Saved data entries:

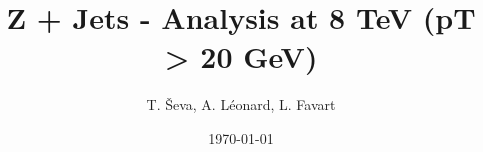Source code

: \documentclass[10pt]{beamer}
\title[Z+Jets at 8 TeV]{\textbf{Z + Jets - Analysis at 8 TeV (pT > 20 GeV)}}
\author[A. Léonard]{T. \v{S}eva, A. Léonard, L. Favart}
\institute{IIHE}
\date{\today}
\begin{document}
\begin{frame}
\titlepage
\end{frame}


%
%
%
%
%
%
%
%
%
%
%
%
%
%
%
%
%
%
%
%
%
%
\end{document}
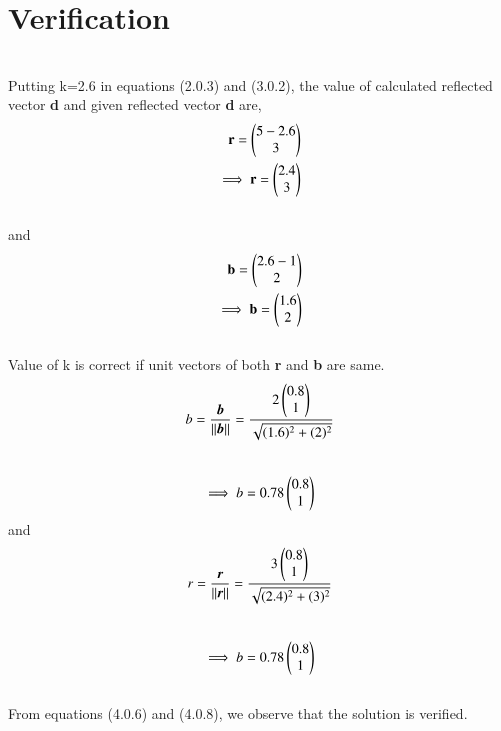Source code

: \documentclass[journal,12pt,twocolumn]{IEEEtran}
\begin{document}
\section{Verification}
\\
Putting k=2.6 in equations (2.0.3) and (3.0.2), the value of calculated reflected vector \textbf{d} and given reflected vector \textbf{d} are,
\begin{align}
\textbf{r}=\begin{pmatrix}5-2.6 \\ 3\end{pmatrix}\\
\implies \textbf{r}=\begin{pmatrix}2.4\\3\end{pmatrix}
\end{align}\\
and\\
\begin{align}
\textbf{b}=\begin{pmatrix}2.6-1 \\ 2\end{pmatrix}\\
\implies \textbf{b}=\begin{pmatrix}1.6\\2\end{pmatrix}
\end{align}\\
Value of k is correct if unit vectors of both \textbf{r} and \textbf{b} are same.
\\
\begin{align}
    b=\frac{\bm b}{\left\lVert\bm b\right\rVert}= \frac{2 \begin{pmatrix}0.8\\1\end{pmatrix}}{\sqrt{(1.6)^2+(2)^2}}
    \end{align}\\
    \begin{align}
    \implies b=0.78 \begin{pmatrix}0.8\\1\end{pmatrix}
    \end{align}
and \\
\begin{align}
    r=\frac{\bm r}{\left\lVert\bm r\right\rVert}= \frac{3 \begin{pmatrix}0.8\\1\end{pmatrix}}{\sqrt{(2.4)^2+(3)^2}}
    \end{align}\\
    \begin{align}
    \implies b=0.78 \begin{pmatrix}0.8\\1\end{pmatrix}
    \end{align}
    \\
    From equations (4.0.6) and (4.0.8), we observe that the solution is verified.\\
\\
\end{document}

==

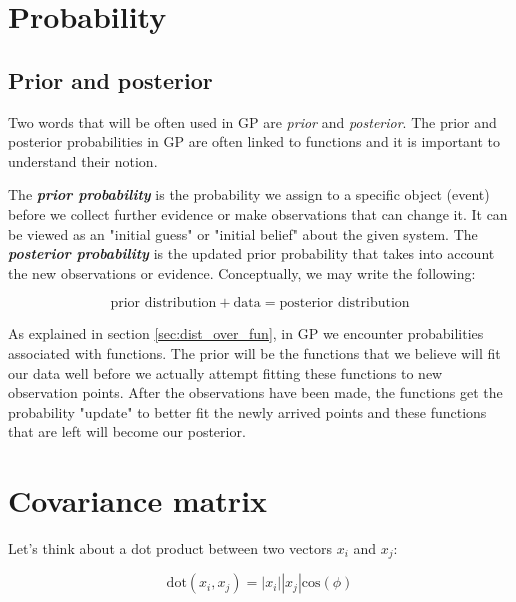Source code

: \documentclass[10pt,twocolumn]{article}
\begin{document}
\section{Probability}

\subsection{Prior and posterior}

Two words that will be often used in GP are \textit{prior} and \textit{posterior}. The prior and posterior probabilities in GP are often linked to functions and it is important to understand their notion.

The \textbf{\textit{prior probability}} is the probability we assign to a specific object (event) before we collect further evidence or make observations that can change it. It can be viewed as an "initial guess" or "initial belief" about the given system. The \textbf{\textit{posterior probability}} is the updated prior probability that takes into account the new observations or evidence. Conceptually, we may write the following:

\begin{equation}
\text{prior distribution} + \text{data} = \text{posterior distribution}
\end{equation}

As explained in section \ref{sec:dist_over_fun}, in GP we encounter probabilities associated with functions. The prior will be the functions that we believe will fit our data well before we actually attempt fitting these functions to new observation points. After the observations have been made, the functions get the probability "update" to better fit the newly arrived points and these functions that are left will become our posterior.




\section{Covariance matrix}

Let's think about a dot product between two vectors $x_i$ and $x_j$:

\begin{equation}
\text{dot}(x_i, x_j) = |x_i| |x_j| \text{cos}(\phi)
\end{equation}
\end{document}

# [Try it]
Gather up the lines containing the word "functions" from these records and copy them.

# [Solution for this problem]
Two words that will be often used in GP are \textit{prior} and \textit{posterior}. The prior and posterior probabilities in GP are often linked to functions and it is important to understand their notion.
As explained in section \ref{sec:dist_over_fun}, in GP we encounter probabilities associated with functions. The prior will be the functions that we believe will fit our data well before we actually attempt fitting these functions to new observation points. After the observations have been made, the functions get the probability "update" to better fit the newly arrived points and these functions that are left will become our posterior.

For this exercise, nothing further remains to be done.